Once, at an impromptu seminar with a group of journalists in San Francisco, a colleague turned to me and asked, "OK, what is violence?" I shot back, "A failure of imagination."
While I'm still not entirely sure what I meant, I think I was groping toward an insight that a beloved mystic of modern India, Swami Ramdas, expressed perfectly: "Ignorance is the cause of all quarrel and strife in the world. Ignorance is not a crime. It does not deserve to be condemned, but it has to be removed. And by the power of your love, you can remove ignorance."
This seems to me to sum up the nature of violence in a nutshell—and direct us toward its prevention. If I don't have the imagination to realize that you and I are one, despite our physical separateness and the differences in our outlooks on life, what's to prevent me from using violence if I think you're getting in my way? You might almost say that there's a kind of violence already being done in that very failure to see that we're one—violence to the truth.
But ignorance can be cured. Failures of imagination can be reversed. Love plays some kind of role in both these processes.
To look at violence as a kind of ignorance helps immediately to see wisdom and love as the solution. And this is where we begin to glimpse something remarkable: that there is a force available to human beings that operates entirely differently from coercion, threat, or punishment.
Gandhi expressed this with characteristic directness: "Power is of two kinds. One is obtained by fear of punishment, and the other by acts of love. Power based on love is a thousand times more effective and permanent than the one derived from fear of punishment."
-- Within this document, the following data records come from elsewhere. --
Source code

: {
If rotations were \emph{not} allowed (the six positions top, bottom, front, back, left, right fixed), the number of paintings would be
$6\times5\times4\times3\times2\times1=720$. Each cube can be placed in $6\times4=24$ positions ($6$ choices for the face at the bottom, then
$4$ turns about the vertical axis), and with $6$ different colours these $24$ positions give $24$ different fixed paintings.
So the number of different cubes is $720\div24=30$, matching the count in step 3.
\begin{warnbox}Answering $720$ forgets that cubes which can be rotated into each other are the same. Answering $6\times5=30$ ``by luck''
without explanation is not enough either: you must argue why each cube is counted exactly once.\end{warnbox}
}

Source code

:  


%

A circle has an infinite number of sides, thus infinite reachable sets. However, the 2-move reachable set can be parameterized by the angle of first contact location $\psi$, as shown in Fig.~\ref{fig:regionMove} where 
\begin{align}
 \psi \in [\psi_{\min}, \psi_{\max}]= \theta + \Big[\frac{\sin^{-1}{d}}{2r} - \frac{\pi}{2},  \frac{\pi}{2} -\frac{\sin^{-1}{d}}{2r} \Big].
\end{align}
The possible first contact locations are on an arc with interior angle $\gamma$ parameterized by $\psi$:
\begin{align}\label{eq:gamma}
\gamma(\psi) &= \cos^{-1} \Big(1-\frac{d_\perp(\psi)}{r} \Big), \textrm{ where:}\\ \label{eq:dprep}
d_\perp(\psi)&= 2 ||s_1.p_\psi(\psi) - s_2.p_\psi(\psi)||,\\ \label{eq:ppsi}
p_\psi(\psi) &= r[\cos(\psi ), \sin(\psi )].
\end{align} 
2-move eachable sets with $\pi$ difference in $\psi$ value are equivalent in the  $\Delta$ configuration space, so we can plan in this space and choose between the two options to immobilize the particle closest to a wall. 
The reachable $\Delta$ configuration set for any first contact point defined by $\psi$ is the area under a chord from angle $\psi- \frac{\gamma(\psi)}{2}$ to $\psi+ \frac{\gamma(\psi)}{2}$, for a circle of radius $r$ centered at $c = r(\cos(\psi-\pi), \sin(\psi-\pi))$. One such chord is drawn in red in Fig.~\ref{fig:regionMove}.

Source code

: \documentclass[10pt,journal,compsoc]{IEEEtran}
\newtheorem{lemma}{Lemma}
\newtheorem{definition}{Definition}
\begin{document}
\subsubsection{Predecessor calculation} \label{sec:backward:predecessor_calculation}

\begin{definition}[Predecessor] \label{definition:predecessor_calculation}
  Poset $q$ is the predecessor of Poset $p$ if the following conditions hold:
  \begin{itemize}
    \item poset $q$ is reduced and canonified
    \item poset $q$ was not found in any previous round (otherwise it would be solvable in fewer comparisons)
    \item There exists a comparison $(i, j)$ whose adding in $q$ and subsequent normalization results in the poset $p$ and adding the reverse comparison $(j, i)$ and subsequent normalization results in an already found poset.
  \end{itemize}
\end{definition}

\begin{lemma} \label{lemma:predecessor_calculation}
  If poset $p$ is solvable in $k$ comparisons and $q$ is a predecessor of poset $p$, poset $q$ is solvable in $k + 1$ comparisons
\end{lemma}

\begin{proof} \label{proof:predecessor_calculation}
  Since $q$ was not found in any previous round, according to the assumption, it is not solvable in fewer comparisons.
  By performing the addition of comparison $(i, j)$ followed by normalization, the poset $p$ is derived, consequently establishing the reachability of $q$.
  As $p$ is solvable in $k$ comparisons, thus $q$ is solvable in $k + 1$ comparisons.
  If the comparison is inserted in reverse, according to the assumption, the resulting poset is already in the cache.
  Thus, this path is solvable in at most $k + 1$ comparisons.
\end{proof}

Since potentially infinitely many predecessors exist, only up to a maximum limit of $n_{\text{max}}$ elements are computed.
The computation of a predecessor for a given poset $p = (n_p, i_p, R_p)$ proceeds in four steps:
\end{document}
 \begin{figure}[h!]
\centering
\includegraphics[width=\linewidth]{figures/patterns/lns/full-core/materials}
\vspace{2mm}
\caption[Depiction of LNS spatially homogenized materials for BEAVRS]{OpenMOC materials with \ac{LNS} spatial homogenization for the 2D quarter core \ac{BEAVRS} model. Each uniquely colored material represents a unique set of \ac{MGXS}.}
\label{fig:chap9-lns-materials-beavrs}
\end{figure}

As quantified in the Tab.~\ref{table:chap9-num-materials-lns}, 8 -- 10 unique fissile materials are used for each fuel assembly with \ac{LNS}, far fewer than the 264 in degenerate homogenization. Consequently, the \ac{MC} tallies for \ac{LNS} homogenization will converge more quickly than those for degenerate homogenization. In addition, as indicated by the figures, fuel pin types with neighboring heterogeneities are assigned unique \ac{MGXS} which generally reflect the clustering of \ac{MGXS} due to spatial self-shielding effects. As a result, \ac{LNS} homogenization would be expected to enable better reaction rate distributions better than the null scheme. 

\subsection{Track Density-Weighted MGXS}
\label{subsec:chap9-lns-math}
This is the reality that our culture has largely overlooked. It's fairly common knowledge now that peace is more than the absence of war. But it's just as essential to understand that nonviolence is more than the absence of physical violence. In both cases we would be trying to understand a light by studying its shadow. It is time to turn around and see what's casting it.
The ancient Sanskrit term ahimsa, which we translate as "nonviolence," actually suggests something profoundly positive that would not be possible to name directly. In Sanskrit, abstract nouns often name a fundamental positive quality indirectly, by negating its opposite. Thus courage is conveyed by abhaya, which literally means "non-fear"; the Buddha's avera, "non-hatred," means "love." The reason ancient India's great thinkers expressed themselves in this apparently oblique way is that phenomena like love, absolute courage, and compassion are primordial things that cannot be fully expressed in fallible, conditioned human language.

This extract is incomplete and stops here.